From the line with "雁南飞只是空有点打铁力气的一" to the final line, print the records exactly as they are.

+++

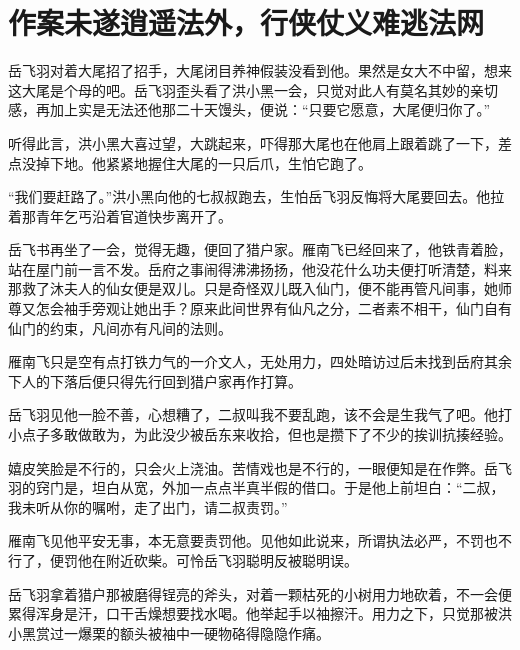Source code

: \chapter{作案未遂逍遥法外，行侠仗义难逃法网}

岳飞羽对着大尾招了招手，大尾闭目养神假装没看到他。果然是女大不中留，想来这大尾是个母的吧。岳飞羽歪头看了洪小黑一会，只觉对此人有莫名其妙的亲切感，再加上实是无法还他那二十天馒头，便说：“只要它愿意，大尾便归你了。”

听得此言，洪小黑大喜过望，大跳起来，吓得那大尾也在他肩上跟着跳了一下，差点没掉下地。他紧紧地握住大尾的一只后爪，生怕它跑了。

“我们要赶路了。”洪小黑向他的七叔叔跑去，生怕岳飞羽反悔将大尾要回去。他拉着那青年乞丐沿着官道快步离开了。

岳飞书再坐了一会，觉得无趣，便回了猎户家。雁南飞已经回来了，他铁青着脸，站在屋门前一言不发。岳府之事闹得沸沸扬扬，他没花什么功夫便打听清楚，料来那救了沐夫人的仙女便是双儿。只是奇怪双儿既入仙门，便不能再管凡间事，她师尊又怎会袖手旁观让她出手？原来此间世界有仙凡之分，二者素不相干，仙门自有仙门的约束，凡间亦有凡间的法则。

雁南飞只是空有点打铁力气的一介文人，无处用力，四处暗访过后未找到岳府其余下人的下落后便只得先行回到猎户家再作打算。

岳飞羽见他一脸不善，心想糟了，二叔叫我不要乱跑，该不会是生我气了吧。他打小点子多敢做敢为，为此没少被岳东来收拾，但也是攒下了不少的挨训抗揍经验。

嬉皮笑脸是不行的，只会火上浇油。苦情戏也是不行的，一眼便知是在作弊。岳飞羽的窍门是，坦白从宽，外加一点点半真半假的借口。于是他上前坦白：“二叔，我未听从你的嘱咐，走了出门，请二叔责罚。”

雁南飞见他平安无事，本无意要责罚他。见他如此说来，所谓执法必严，不罚也不行了，便罚他在附近砍柴。可怜岳飞羽聪明反被聪明误。

岳飞羽拿着猎户那被磨得锃亮的斧头，对着一颗枯死的小树用力地砍着，不一会便累得浑身是汗，口干舌燥想要找水喝。他举起手以袖擦汗。用力之下，只觉那被洪小黑赏过一爆栗的额头被袖中一硬物硌得隐隐作痛。




\section{}
\section{}
\section{}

+++

Completed task:
雁南飞只是空有点打铁力气的一介文人，无处用力，四处暗访过后未找到岳府其余下人的下落后便只得先行回到猎户家再作打算。

岳飞羽见他一脸不善，心想糟了，二叔叫我不要乱跑，该不会是生我气了吧。他打小点子多敢做敢为，为此没少被岳东来收拾，但也是攒下了不少的挨训抗揍经验。

嬉皮笑脸是不行的，只会火上浇油。苦情戏也是不行的，一眼便知是在作弊。岳飞羽的窍门是，坦白从宽，外加一点点半真半假的借口。于是他上前坦白：“二叔，我未听从你的嘱咐，走了出门，请二叔责罚。”

雁南飞见他平安无事，本无意要责罚他。见他如此说来，所谓执法必严，不罚也不行了，便罚他在附近砍柴。可怜岳飞羽聪明反被聪明误。

岳飞羽拿着猎户那被磨得锃亮的斧头，对着一颗枯死的小树用力地砍着，不一会便累得浑身是汗，口干舌燥想要找水喝。他举起手以袖擦汗。用力之下，只觉那被洪小黑赏过一爆栗的额头被袖中一硬物硌得隐隐作痛。




\section{}
\section{}
\section{}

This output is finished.